Exercise objective:
Without the images, reproduce each line of the material exactly.
● ● ● ● ●
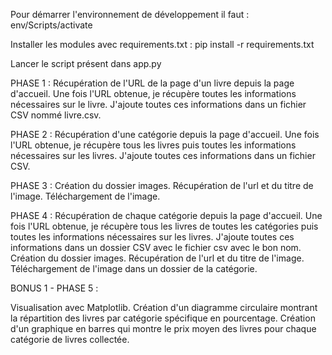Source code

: Pour démarrer l'environnement de développement il faut : 
env/Scripts/activate

Installer les modules avec requirements.txt : 
pip install -r requirements.txt

Lancer le script présent dans app.py


PHASE 1 : 
Récupération de l'URL de la page d'un livre depuis la page d'accueil.
Une fois l'URL obtenue, je récupère toutes les informations nécessaires sur le livre.
J'ajoute toutes ces informations dans un fichier CSV nommé livre.csv.

PHASE 2 :
Récupération d'une catégorie depuis la page d'accueil.
Une fois l'URL obtenue, je récupère tous les livres puis toutes les informations nécessaires sur les livres.
J'ajoute toutes ces informations dans un fichier CSV.

PHASE 3 :
Création du dossier images.
Récupération de l'url et du titre de l'image.
Téléchargement de l'image.

PHASE 4 :
Récupération de chaque catégorie depuis la page d'accueil.
Une fois l'URL obtenue, je récupère tous les livres de toutes les catégories puis toutes les informations nécessaires sur les livres.
J'ajoute toutes ces informations dans un dossier CSV avec le fichier csv avec le bon nom.
Création du dossier images.
Récupération de l'url et du titre de l'image.
Téléchargement de l'image dans un dossier de la catégorie.

BONUS 1 - PHASE 5 :

Visualisation avec Matplotlib.
Création d'un diagramme circulaire montrant la répartition des livres par catégorie spécifique en pourcentage.
Création d'un graphique en barres qui montre le prix moyen des livres pour chaque catégorie de livres collectée.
● ● ● ● ●
The completed task:
Source code

: Pour démarrer l'environnement de développement il faut : 
env/Scripts/activate

Installer les modules avec requirements.txt : 
pip install -r requirements.txt

Lancer le script présent dans app.py


PHASE 1 : 
Récupération de l'URL de la page d'un livre depuis la page d'accueil.
Une fois l'URL obtenue, je récupère toutes les informations nécessaires sur le livre.
J'ajoute toutes ces informations dans un fichier CSV nommé livre.csv.

PHASE 2 :
Récupération d'une catégorie depuis la page d'accueil.
Une fois l'URL obtenue, je récupère tous les livres puis toutes les informations nécessaires sur les livres.
J'ajoute toutes ces informations dans un fichier CSV.

PHASE 3 :
Création du dossier images.
Récupération de l'url et du titre de l'image.
Téléchargement de l'image.

PHASE 4 :
Récupération de chaque catégorie depuis la page d'accueil.
Une fois l'URL obtenue, je récupère tous les livres de toutes les catégories puis toutes les informations nécessaires sur les livres.
J'ajoute toutes ces informations dans un dossier CSV avec le fichier csv avec le bon nom.
Création du dossier images.
Récupération de l'url et du titre de l'image.
Téléchargement de l'image dans un dossier de la catégorie.

BONUS 1 - PHASE 5 :

Visualisation avec Matplotlib.
Création d'un diagramme circulaire montrant la répartition des livres par catégorie spécifique en pourcentage.
Création d'un graphique en barres qui montre le prix moyen des livres pour chaque catégorie de livres collectée.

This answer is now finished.